* _Exercise directions_
With the images removed, write out every line below exactly.

——

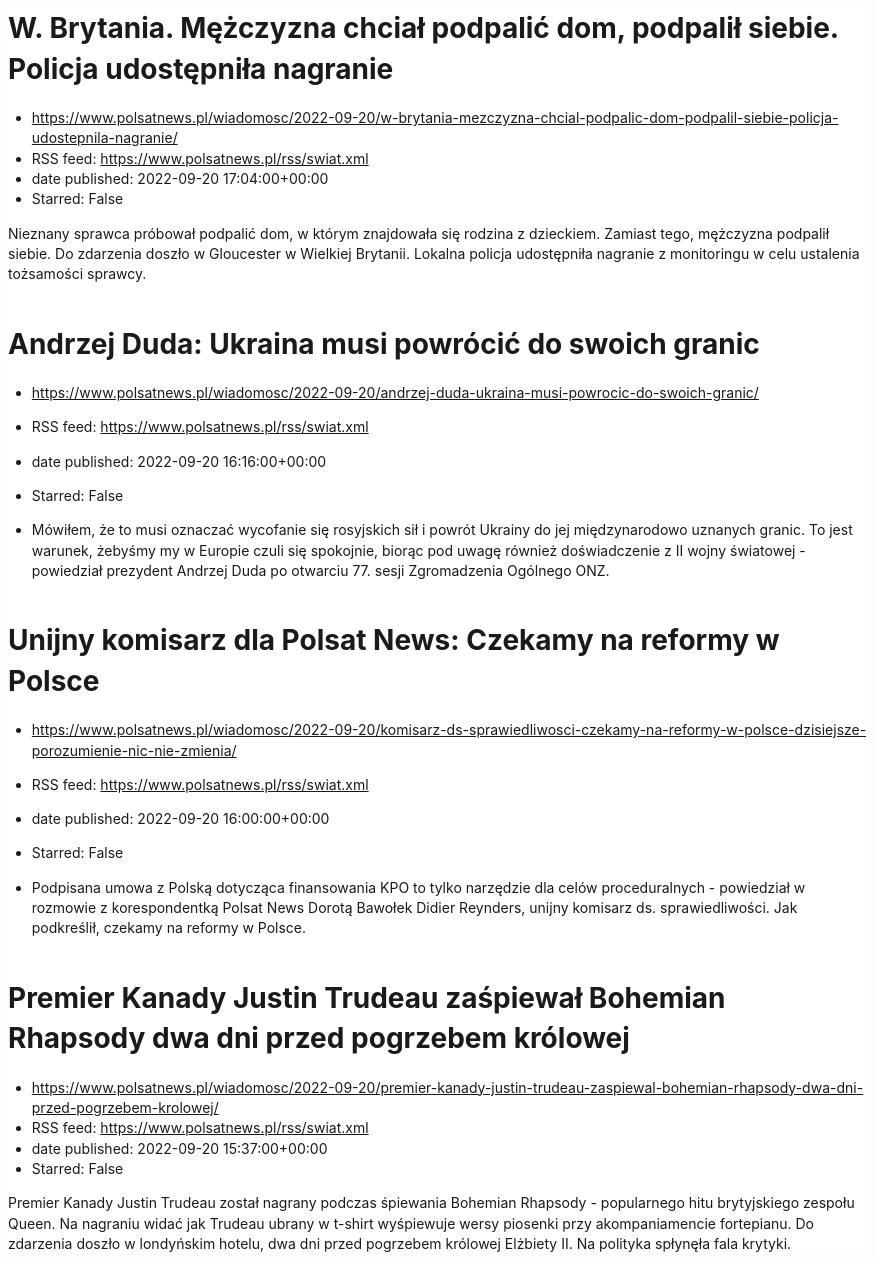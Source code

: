 # W. Brytania. Mężczyzna chciał podpalić dom, podpalił siebie. Policja udostępniła nagranie
 - https://www.polsatnews.pl/wiadomosc/2022-09-20/w-brytania-mezczyzna-chcial-podpalic-dom-podpalil-siebie-policja-udostepnila-nagranie/
 - RSS feed: https://www.polsatnews.pl/rss/swiat.xml
 - date published: 2022-09-20 17:04:00+00:00
 - Starred: False

Nieznany sprawca próbował podpalić dom, w którym znajdowała się rodzina z dzieckiem. Zamiast tego, mężczyzna podpalił siebie. Do zdarzenia doszło w Gloucester w Wielkiej Brytanii. Lokalna policja udostępniła nagranie z monitoringu w celu ustalenia tożsamości sprawcy.

# Andrzej Duda: Ukraina musi powrócić do swoich granic
 - https://www.polsatnews.pl/wiadomosc/2022-09-20/andrzej-duda-ukraina-musi-powrocic-do-swoich-granic/
 - RSS feed: https://www.polsatnews.pl/rss/swiat.xml
 - date published: 2022-09-20 16:16:00+00:00
 - Starred: False

- Mówiłem, że to musi oznaczać wycofanie się rosyjskich sił i powrót Ukrainy do jej międzynarodowo uznanych granic. To jest warunek, żebyśmy my w Europie czuli się spokojnie, biorąc pod uwagę również doświadczenie z II wojny światowej - powiedział prezydent Andrzej Duda po otwarciu 77. sesji Zgromadzenia Ogólnego ONZ.

# Unijny komisarz dla Polsat News: Czekamy na reformy w Polsce
 - https://www.polsatnews.pl/wiadomosc/2022-09-20/komisarz-ds-sprawiedliwosci-czekamy-na-reformy-w-polsce-dzisiejsze-porozumienie-nic-nie-zmienia/
 - RSS feed: https://www.polsatnews.pl/rss/swiat.xml
 - date published: 2022-09-20 16:00:00+00:00
 - Starred: False

- Podpisana umowa z Polską dotycząca finansowania KPO to tylko narzędzie dla celów proceduralnych - powiedział w rozmowie z korespondentką Polsat News Dorotą Bawołek Didier Reynders, unijny komisarz ds. sprawiedliwości. Jak podkreślił, czekamy na reformy w Polsce.

# Premier Kanady Justin Trudeau zaśpiewał Bohemian Rhapsody dwa dni przed pogrzebem królowej
 - https://www.polsatnews.pl/wiadomosc/2022-09-20/premier-kanady-justin-trudeau-zaspiewal-bohemian-rhapsody-dwa-dni-przed-pogrzebem-krolowej/
 - RSS feed: https://www.polsatnews.pl/rss/swiat.xml
 - date published: 2022-09-20 15:37:00+00:00
 - Starred: False

Premier Kanady Justin Trudeau został nagrany podczas śpiewania Bohemian Rhapsody - popularnego hitu brytyjskiego zespołu Queen. Na nagraniu widać jak Trudeau ubrany w t-shirt wyśpiewuje wersy piosenki przy akompaniamencie fortepianu. Do zdarzenia doszło w londyńskim hotelu, dwa dni przed pogrzebem królowej Elżbiety II. Na polityka spłynęła fala krytyki.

——

* _Output for this task_
Source code

: # W. Brytania. Mężczyzna chciał podpalić dom, podpalił siebie. Policja udostępniła nagranie
 - https://www.polsatnews.pl/wiadomosc/2022-09-20/w-brytania-mezczyzna-chcial-podpalic-dom-podpalil-siebie-policja-udostepnila-nagranie/
 - RSS feed: https://www.polsatnews.pl/rss/swiat.xml
 - date published: 2022-09-20 17:04:00+00:00
 - Starred: False

Nieznany sprawca próbował podpalić dom, w którym znajdowała się rodzina z dzieckiem. Zamiast tego, mężczyzna podpalił siebie. Do zdarzenia doszło w Gloucester w Wielkiej Brytanii. Lokalna policja udostępniła nagranie z monitoringu w celu ustalenia tożsamości sprawcy.

# Andrzej Duda: Ukraina musi powrócić do swoich granic
 - https://www.polsatnews.pl/wiadomosc/2022-09-20/andrzej-duda-ukraina-musi-powrocic-do-swoich-granic/
 - RSS feed: https://www.polsatnews.pl/rss/swiat.xml
 - date published: 2022-09-20 16:16:00+00:00
 - Starred: False

- Mówiłem, że to musi oznaczać wycofanie się rosyjskich sił i powrót Ukrainy do jej międzynarodowo uznanych granic. To jest warunek, żebyśmy my w Europie czuli się spokojnie, biorąc pod uwagę również doświadczenie z II wojny światowej - powiedział prezydent Andrzej Duda po otwarciu 77. sesji Zgromadzenia Ogólnego ONZ.

# Unijny komisarz dla Polsat News: Czekamy na reformy w Polsce
 - https://www.polsatnews.pl/wiadomosc/2022-09-20/komisarz-ds-sprawiedliwosci-czekamy-na-reformy-w-polsce-dzisiejsze-porozumienie-nic-nie-zmienia/
 - RSS feed: https://www.polsatnews.pl/rss/swiat.xml
 - date published: 2022-09-20 16:00:00+00:00
 - Starred: False

- Podpisana umowa z Polską dotycząca finansowania KPO to tylko narzędzie dla celów proceduralnych - powiedział w rozmowie z korespondentką Polsat News Dorotą Bawołek Didier Reynders, unijny komisarz ds. sprawiedliwości. Jak podkreślił, czekamy na reformy w Polsce.

# Premier Kanady Justin Trudeau zaśpiewał Bohemian Rhapsody dwa dni przed pogrzebem królowej
 - https://www.polsatnews.pl/wiadomosc/2022-09-20/premier-kanady-justin-trudeau-zaspiewal-bohemian-rhapsody-dwa-dni-przed-pogrzebem-krolowej/
 - RSS feed: https://www.polsatnews.pl/rss/swiat.xml
 - date published: 2022-09-20 15:37:00+00:00
 - Starred: False

Premier Kanady Justin Trudeau został nagrany podczas śpiewania Bohemian Rhapsody - popularnego hitu brytyjskiego zespołu Queen. Na nagraniu widać jak Trudeau ubrany w t-shirt wyśpiewuje wersy piosenki przy akompaniamencie fortepianu. Do zdarzenia doszło w londyńskim hotelu, dwa dni przed pogrzebem królowej Elżbiety II. Na polityka spłynęła fala krytyki.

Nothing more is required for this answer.